The Non-Existent Syndrome

Women may be sad or depressed after an abortion, but that doesn't suggest a "post-abortion syndrome," which is based on the idea that the sadness would be absent but for the abortion, and that a woman's mental health would be fine if she'd chosen to have the baby.

Someone wiser than I once described the Fox News motto of "fair and balanced" as the presumed moral obligation to balance every truth with a lie. I reflected on that when reading about a recent bill that Congress has passed to give more money towards the research of postpartum depression. Surely the only people out there wigged out by the idea of further research into this affliction that affects, to various degrees, a fifth of new mothers are those who think it was a good idea for Tom Cruise to hop all over Oprah Winfrey's couch. But of course, the idea of women receiving real help smells like blood on the water for anti-choicers and they dove in to mess with it.

In a compromise reached with Rep. Joseph Pitts, R-Pa., an anti-abortion leader, the bill also includes a nonbinding sense of Congress endorsing studies into mental health issues related to abortions and miscarriages.

Pitts said that while postpartum depression is a real and serious disease, "I believe it is just as important to know the effects of adoption, miscarriage and abortion in order to properly help women."

Even though he used weasel words, we all know that Pitts means to push the idea that scientists should research "post-abortion syndrome," but of course the resolution had to be non-binding. You can't ask researchers to waste their time investigating non-existent phenomenon, like "post-abortion syndrome" or whether or not a murderous old queen will appear in your mirror if you say "Bloody Mary" three times in the dark. In general, scientists react with hostility to requests that they waste time and money that could be spent exploring real world phenomena and actually helping people. Investigations into "post-abortion syndrome" have resulted in the conclusion that there's no there there, and you can't continue to throw money at it, hoping that enough cash will create a syndrome out of thin air.

Certainly there are women who claim to be suffering from post-abortion syndrome. However, it appears that more than just having an abortion goes into developing this syndrome. Since most and quite possibly all women who claim to suffer from this have not only had an abortion but subsequently joined an anti-choice organization that needed them to feel really bad about their choice, it appears that the major cause of "post-abortion syndrome" is joining such an organization. So if you'd prefer to avoid this syndrome that American Psychological Association and American Psychiatric Association have both determined does not exist, your best bet is to avoid anti-choice organizations and guilt trips, not to avoid abortion.

None of this is to say that women can't be sad, depressed, or have mixed emotions after an abortion, but those are much different things than "post-abortion syndrome," which is based around the idea that the sadness, depression, or mixed feelings would be absent but for the abortion, and that a woman's mental health would be fine or at least improved if she'd chosen to have the baby. Some anti-choicers go even further and insinuate that motherhood itself is the great salve–how could it not be?
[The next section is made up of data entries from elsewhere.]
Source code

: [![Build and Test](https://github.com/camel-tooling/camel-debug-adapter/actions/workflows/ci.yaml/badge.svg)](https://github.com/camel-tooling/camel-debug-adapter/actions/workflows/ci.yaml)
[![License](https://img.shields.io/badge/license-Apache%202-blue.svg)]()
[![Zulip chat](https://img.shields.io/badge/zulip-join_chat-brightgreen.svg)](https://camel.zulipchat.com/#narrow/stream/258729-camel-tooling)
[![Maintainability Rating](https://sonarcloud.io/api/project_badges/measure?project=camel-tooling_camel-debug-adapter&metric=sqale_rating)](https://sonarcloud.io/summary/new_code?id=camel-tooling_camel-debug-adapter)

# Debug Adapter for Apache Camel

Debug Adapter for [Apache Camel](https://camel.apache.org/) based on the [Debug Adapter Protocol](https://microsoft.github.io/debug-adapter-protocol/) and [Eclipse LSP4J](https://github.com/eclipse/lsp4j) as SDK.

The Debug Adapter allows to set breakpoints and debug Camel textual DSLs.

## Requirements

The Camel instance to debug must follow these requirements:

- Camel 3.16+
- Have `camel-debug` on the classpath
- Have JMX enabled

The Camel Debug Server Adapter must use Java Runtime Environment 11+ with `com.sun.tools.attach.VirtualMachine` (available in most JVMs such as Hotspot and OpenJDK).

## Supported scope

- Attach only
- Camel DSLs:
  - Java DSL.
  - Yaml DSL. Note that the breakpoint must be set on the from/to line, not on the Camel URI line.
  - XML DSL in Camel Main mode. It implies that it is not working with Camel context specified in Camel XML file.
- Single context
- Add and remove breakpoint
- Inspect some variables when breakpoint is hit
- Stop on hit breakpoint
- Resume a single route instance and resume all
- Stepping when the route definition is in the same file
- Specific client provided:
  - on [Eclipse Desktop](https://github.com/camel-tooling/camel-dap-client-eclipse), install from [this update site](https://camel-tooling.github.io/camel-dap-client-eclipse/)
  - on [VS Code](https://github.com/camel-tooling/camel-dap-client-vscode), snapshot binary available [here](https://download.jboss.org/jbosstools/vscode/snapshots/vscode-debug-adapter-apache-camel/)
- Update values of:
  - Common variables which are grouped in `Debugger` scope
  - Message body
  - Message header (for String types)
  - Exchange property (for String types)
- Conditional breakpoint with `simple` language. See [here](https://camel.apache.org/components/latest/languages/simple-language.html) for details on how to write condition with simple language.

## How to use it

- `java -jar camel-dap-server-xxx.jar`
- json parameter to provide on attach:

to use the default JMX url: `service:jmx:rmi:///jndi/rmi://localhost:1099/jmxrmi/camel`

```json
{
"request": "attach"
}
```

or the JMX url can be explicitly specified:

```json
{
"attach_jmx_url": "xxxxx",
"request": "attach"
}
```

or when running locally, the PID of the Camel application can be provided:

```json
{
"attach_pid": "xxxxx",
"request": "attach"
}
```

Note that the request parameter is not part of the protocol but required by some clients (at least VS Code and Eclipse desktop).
A woman's entire life duty is motherhood, and in their view, filling your duty is the key to mental health, or an adequate replacement for mental health anyway. (Cue "Mother's Little Helper" by the Rolling Stones.)

"Post-abortion syndrome" isn't real, but postpartum depression most certainly is. Unlike "post-abortion syndrome", postpartum depression has been well-documented and firmly linked to the childbirth process. It's not like new mothers are joining up with anti-child organizations in large numbers and succumbing to postpartum depression to demonstrate that they're really, really sorry they had a baby to their new friends. In fact, basically no one clamoring for more research into postpartum depression has a political agenda in trying to deter women from giving birth. They like mothers–they usually are mothers. They just want women to be able to be mothers without so much mental health danger.

It takes a mind bent by ideological sexism to react as strangely to calls for more research into postpartum depression as Rep. Pitts did. You get the distinct impression from anti-choicers who tout "post-abortion syndrome" that if they did manage to prove that this syndrome exists, and a cure was found, they'd probably end up opposing the cure. So why ask for more research? Well, it's a bit of legalistic superstition, I think. Pitts and his anti-choice crew hope that by simply injecting the words over and over again into bills and court documents, they can make this non-existent syndrome real by repetition. In fact, it's a lot like saying "Bloody Mary" out loud in the mirror with the belief that eventually she'll appear.

I suspect part of it is hostility to the existence of postpartum depression, and not for the obvious reason that one would oppose the existence of depression. It's less a concern for those suffering and more a concern that the existence of postpartum depression exposes the lie at the heart of the belief that abortion hurts women. If you think that childbirth has the magical power to turn every woman from a bad, forsaken, sexual being into a beaming, haloed symbol of innocent and pure baby-cradling joy, the reality that some women (even though they love their children) plunge into despair and tears puts a few cracks into the anti-choice wall. Childbirth may not be the great mental health salve it's touted to be by anti-choicers pushing the "post-abortion syndrome" line. The gravity of having children makes the necessity of choice all the more evident.